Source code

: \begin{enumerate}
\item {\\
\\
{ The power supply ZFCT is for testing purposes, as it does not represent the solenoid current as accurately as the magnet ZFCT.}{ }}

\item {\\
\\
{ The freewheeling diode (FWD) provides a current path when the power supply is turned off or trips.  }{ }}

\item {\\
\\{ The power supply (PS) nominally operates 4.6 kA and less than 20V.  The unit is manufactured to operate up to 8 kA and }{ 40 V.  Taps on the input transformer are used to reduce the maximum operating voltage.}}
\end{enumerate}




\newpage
# # # # # # #
▸ **What you have to do**:
Line by line, reproduce the material exactly.

▸ **Task answer**:
Source code

: \begin{enumerate}
\item {\\
\\
{ The power supply ZFCT is for testing purposes, as it does not represent the solenoid current as accurately as the magnet ZFCT.}{ }}

\item {\\
\\
{ The freewheeling diode (FWD) provides a current path when the power supply is turned off or trips.  }{ }}

\item {\\
\\{ The power supply (PS) nominally operates 4.6 kA and less than 20V.  The unit is manufactured to operate up to 8 kA and }{ 40 V.  Taps on the input transformer are used to reduce the maximum operating voltage.}}
\end{enumerate}




\newpage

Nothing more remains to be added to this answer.